Quand la justice omanaise tape à la porte du Maroc. Mardi 21 juillet, la police de Tanger a mis la main sur un homme de 36 ans, ressortissant du sultanat d'Oman, qui était activement recherché dans son pays pour une affaire d'escroquerie en ligne.
Selon Barlamane, qui cite la Direction générale de la sûreté nationale (DGSN), l'homme était visé par un ordre international d'arrestation émis par les autorités judiciaires de Mascate. Sans donner son nom ni préciser la date des poursuites, la DGSN a indiqué que le suspect était recherché pour une escroquerie présumée liée à la négociation électronique de devises.

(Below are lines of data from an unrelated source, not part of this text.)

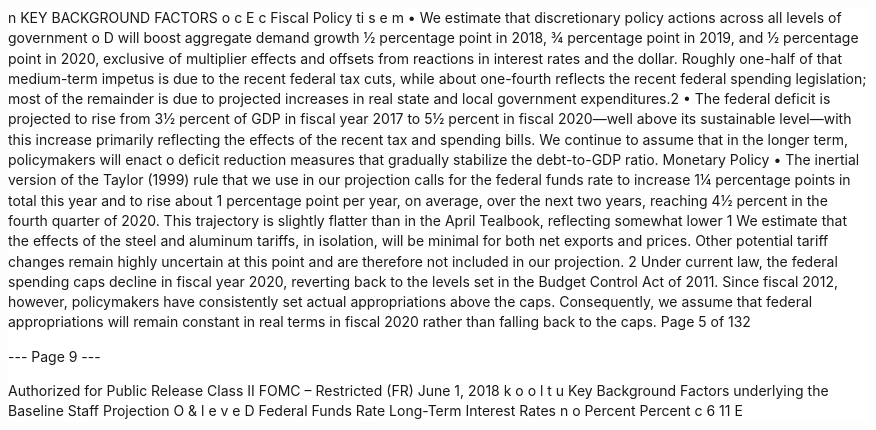 n
KEY BACKGROUND FACTORS o
c
E
c
Fiscal Policy ti
s
e
m
• We estimate that discretionary policy actions across all levels of government
o
D
will boost aggregate demand growth ½ percentage point in 2018,
¾ percentage point in 2019, and ½ percentage point in 2020, exclusive of
multiplier effects and offsets from reactions in interest rates and the dollar.
Roughly one-half of that medium-term impetus is due to the recent federal tax
cuts, while about one-fourth reflects the recent federal spending legislation;
most of the remainder is due to projected increases in real state and local
government expenditures.2
• The federal deficit is projected to rise from 3½ percent of GDP in fiscal year
2017 to 5½ percent in fiscal 2020—well above its sustainable level—with this
increase primarily reflecting the effects of the recent tax and spending bills.
We continue to assume that in the longer term, policymakers will enact
o
deficit reduction measures that gradually stabilize the debt-to-GDP ratio.
Monetary Policy
• The inertial version of the Taylor (1999) rule that we use in our projection
calls for the federal funds rate to increase 1¼ percentage points in total this
year and to rise about 1 percentage point per year, on average, over the next
two years, reaching 4½ percent in the fourth quarter of 2020. This trajectory
is slightly flatter than in the April Tealbook, reflecting somewhat lower
1 We estimate that the effects of the steel and aluminum tariffs, in isolation, will be minimal for
both net exports and prices. Other potential tariff changes remain highly uncertain at this point and are
therefore not included in our projection.
2 Under current law, the federal spending caps decline in fiscal year 2020, reverting back to the
levels set in the Budget Control Act of 2011. Since fiscal 2012, however, policymakers have consistently
set actual appropriations above the caps. Consequently, we assume that federal appropriations will remain
constant in real terms in fiscal 2020 rather than falling back to the caps.
Page 5 of 132

--- Page 9 ---

Authorized for Public Release
Class II FOMC – Restricted (FR) June 1, 2018
k
o
o
l
t
u Key Background Factors underlying the Baseline Staff Projection
O
&
l
e
v
e
D Federal Funds Rate Long-Term Interest Rates
n
o Percent Percent
c 6 11
E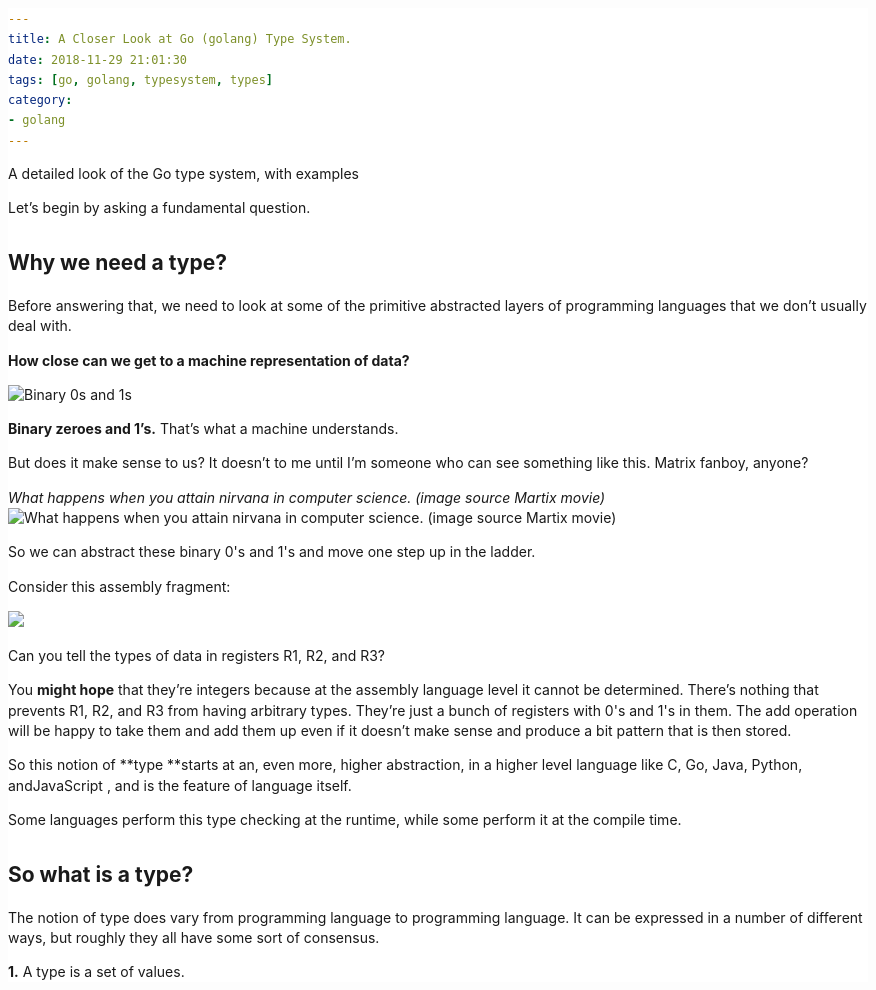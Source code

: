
 ```yaml
---
title: A Closer Look at Go (golang) Type System.
date: 2018-11-29 21:01:30
tags: [go, golang, typesystem, types]
category:
- golang
---
```

A detailed look of the Go type system, with examples

Let’s begin by asking a fundamental question.

## Why we need a type?

Before answering that, we need to look at some of the primitive abstracted layers of programming languages that we don’t usually deal with.

**How close can we get to a machine representation of data?**

![Binary 0s and 1s](https://cdn-images-1.medium.com/max/2000/1*rloLcZT1LTvGZ_NDVsLTHw.jpeg)

**Binary zeroes and 1’s.** That’s what a machine understands.

But does it make sense to us? It doesn’t to me until I’m someone who can see something like this. Matrix fanboy, anyone?

*What happens when you attain nirvana in computer science. (image source Martix movie)*
![What happens when you attain nirvana in computer science. (image source Martix movie)](https://cdn-images-1.medium.com/max/2000/1*VBvnwy7fYgbdoFGXb9Qg8w.gif)

So we can abstract these binary 0's and 1's and move one step up in the ladder.

Consider this assembly fragment:

![](https://cdn-images-1.medium.com/max/2000/1*DsSLeUlDhbQFm_68AqoedQ.png)

Can you tell the types of data in registers R1, R2, and R3?

You **might hope** that they’re integers because at the assembly language level it cannot be determined. There’s nothing that prevents R1, R2, and R3 from having arbitrary types. They’re just a bunch of registers with 0's and 1's in them. The add operation will be happy to take them and add them up even if it doesn’t make sense and produce a bit pattern that is then stored.

So this notion of **type **starts at an, even more, higher abstraction, in a higher level language like C, Go, Java, Python, andJavaScript , and is the feature of language itself.

Some languages perform this type checking at the runtime, while some perform it at the compile time.

## So what is a type?

The notion of type does vary from programming language to programming language. It can be expressed in a number of different ways, but roughly they all have some sort of consensus.

**1.** A type is a set of values.
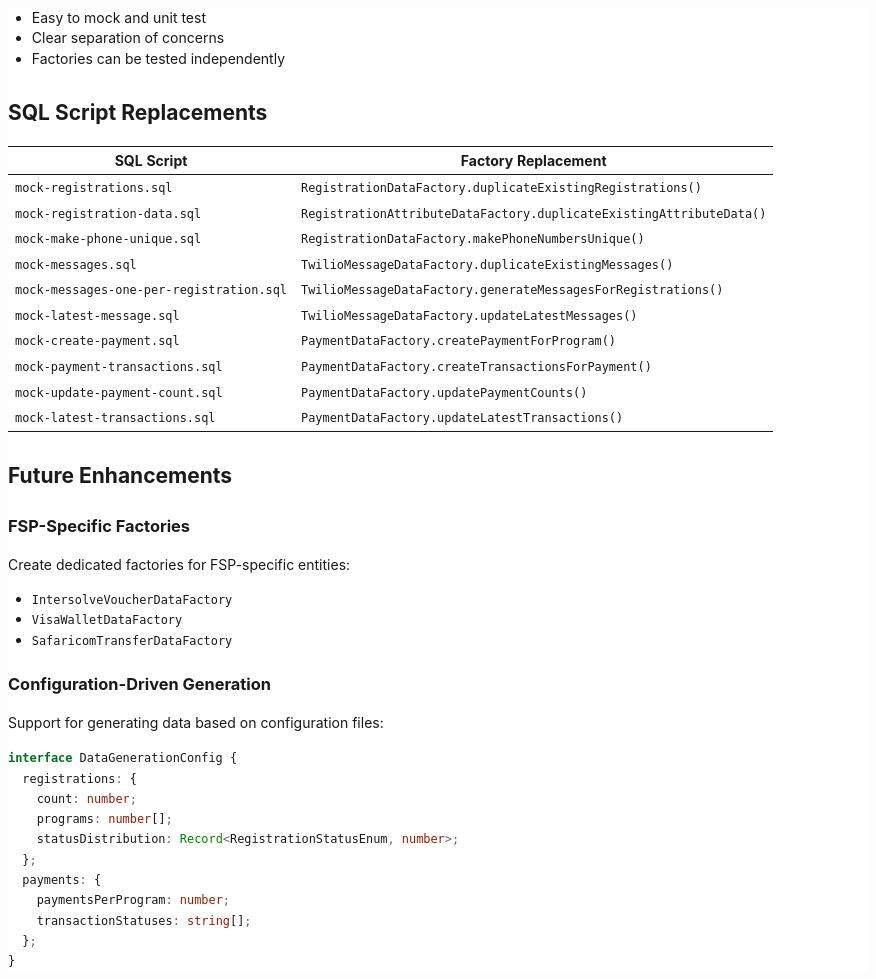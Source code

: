 - Easy to mock and unit test
- Clear separation of concerns
- Factories can be tested independently

## SQL Script Replacements

| SQL Script                               | Factory Replacement                                                 |
| ---------------------------------------- | ------------------------------------------------------------------- |
| `mock-registrations.sql`                 | `RegistrationDataFactory.duplicateExistingRegistrations()`          |
| `mock-registration-data.sql`             | `RegistrationAttributeDataFactory.duplicateExistingAttributeData()` |
| `mock-make-phone-unique.sql`             | `RegistrationDataFactory.makePhoneNumbersUnique()`                  |
| `mock-messages.sql`                      | `TwilioMessageDataFactory.duplicateExistingMessages()`              |
| `mock-messages-one-per-registration.sql` | `TwilioMessageDataFactory.generateMessagesForRegistrations()`       |
| `mock-latest-message.sql`                | `TwilioMessageDataFactory.updateLatestMessages()`                   |
| `mock-create-payment.sql`                | `PaymentDataFactory.createPaymentForProgram()`                      |
| `mock-payment-transactions.sql`          | `PaymentDataFactory.createTransactionsForPayment()`                 |
| `mock-update-payment-count.sql`          | `PaymentDataFactory.updatePaymentCounts()`                          |
| `mock-latest-transactions.sql`           | `PaymentDataFactory.updateLatestTransactions()`                     |

## Future Enhancements

### FSP-Specific Factories

Create dedicated factories for FSP-specific entities:

- `IntersolveVoucherDataFactory`
- `VisaWalletDataFactory`
- `SafaricomTransferDataFactory`

### Configuration-Driven Generation

Support for generating data based on configuration files:

```typescript
interface DataGenerationConfig {
  registrations: {
    count: number;
    programs: number[];
    statusDistribution: Record<RegistrationStatusEnum, number>;
  };
  payments: {
    paymentsPerProgram: number;
    transactionStatuses: string[];
  };
}
```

En clair, il est accusé d'avoir trompé des particuliers qui voulaient investir sur des plateformes de change en ligne. Le parquet compétent a ordonné son incarcération dans le cadre de la procédure de remise aux autorités omanaises. La division de liaison arabe de la DGSN a aussi informé les services de sécurité d'Oman de l'arrestation. Cette affaire illustre comment la coopération policière entre pays arabes fonctionne pour traquer les criminels qui dépassent les frontières.
Ce que cela signifie concrètement : une personne suspectée d'un délit financier peut être arrêtée au Maroc sur la base d'un mandat international, même si le crime présumé a eu lieu à des milliers de kilomètres.